Limitations and future directions
While comprehensive, there are still limitations:
- Synthetic environments: Real-world edge cases and user diversions may not be fully captured.
- Lack of personalization: The benchmark does not test long-term memory or user preferences.
- Subjective qualities: Measures like empathy, politeness, or conversational naturalness are not evaluated in this initial version.
- English-only: Non-English enterprise operations remain unexplored.
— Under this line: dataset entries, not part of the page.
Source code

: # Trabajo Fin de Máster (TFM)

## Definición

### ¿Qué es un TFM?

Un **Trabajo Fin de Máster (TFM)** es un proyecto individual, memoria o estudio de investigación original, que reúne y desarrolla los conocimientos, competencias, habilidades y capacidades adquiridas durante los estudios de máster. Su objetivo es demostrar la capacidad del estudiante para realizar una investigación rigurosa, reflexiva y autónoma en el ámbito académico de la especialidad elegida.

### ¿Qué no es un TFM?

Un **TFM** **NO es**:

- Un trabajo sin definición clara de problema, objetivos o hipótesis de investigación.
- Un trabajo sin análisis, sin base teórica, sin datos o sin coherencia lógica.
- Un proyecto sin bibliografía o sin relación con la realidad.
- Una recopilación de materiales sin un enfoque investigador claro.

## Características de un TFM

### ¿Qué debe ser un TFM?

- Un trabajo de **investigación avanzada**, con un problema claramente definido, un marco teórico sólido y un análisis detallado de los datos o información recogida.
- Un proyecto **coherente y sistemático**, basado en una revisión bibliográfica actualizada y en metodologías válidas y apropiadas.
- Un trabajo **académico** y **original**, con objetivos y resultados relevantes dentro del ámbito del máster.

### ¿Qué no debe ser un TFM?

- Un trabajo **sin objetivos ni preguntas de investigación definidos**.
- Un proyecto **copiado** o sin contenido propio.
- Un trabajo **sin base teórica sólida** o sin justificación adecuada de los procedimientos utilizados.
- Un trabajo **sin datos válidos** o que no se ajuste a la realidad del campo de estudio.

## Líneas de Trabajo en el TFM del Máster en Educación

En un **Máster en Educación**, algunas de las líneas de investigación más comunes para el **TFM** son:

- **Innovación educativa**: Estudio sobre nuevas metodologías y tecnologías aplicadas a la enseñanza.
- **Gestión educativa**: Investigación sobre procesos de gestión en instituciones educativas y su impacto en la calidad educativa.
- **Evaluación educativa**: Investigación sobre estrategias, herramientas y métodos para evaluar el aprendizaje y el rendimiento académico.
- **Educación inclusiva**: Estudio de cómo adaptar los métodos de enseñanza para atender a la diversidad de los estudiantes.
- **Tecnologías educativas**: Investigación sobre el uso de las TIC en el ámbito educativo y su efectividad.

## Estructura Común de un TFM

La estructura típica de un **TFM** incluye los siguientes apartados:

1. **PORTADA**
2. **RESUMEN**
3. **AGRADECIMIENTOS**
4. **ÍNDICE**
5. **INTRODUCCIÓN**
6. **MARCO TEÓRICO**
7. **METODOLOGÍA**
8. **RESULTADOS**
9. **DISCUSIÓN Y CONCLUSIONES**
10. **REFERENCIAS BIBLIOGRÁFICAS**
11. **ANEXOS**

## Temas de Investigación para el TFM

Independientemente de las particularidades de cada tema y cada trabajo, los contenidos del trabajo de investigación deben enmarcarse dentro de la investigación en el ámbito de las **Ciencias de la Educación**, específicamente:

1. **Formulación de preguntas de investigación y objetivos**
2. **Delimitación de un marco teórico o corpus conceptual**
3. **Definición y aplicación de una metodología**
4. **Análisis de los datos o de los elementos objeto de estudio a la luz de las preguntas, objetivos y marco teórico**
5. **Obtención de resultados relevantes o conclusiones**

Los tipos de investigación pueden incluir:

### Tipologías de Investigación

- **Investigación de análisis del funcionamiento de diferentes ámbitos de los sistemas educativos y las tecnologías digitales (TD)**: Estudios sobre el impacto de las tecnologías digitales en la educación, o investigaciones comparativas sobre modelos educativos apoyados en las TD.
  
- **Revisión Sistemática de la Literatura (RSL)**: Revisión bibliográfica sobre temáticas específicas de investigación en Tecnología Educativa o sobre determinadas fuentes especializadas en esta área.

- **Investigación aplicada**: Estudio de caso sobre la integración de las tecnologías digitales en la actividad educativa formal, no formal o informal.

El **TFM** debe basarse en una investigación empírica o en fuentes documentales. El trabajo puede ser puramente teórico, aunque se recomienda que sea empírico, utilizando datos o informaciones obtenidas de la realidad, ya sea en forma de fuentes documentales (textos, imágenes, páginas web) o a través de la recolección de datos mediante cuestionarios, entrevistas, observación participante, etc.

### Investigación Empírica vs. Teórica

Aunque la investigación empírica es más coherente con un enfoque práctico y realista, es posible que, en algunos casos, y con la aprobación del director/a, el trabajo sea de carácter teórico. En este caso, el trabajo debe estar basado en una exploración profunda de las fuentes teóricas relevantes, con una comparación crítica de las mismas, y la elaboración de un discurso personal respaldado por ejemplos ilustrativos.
Future extensions could include multilingual tasks, long-term user modeling, and subjective user experience evaluations to further enrich the benchmark.
Conclusion
Our approach offers a critical tool for advancing enterprise AI agents by providing a unified, extensible benchmark that stresses domain knowledge, tool integration, and voice-based interaction. The open-source nature will invite community contributions to broaden domains, enhance realism, and refine evaluation metrics. As AI assistants become ever more integral to business processes, our benchmark will play a key role in guiding the development of agents that are not only conversationally fluent but also operationally reliable and secure.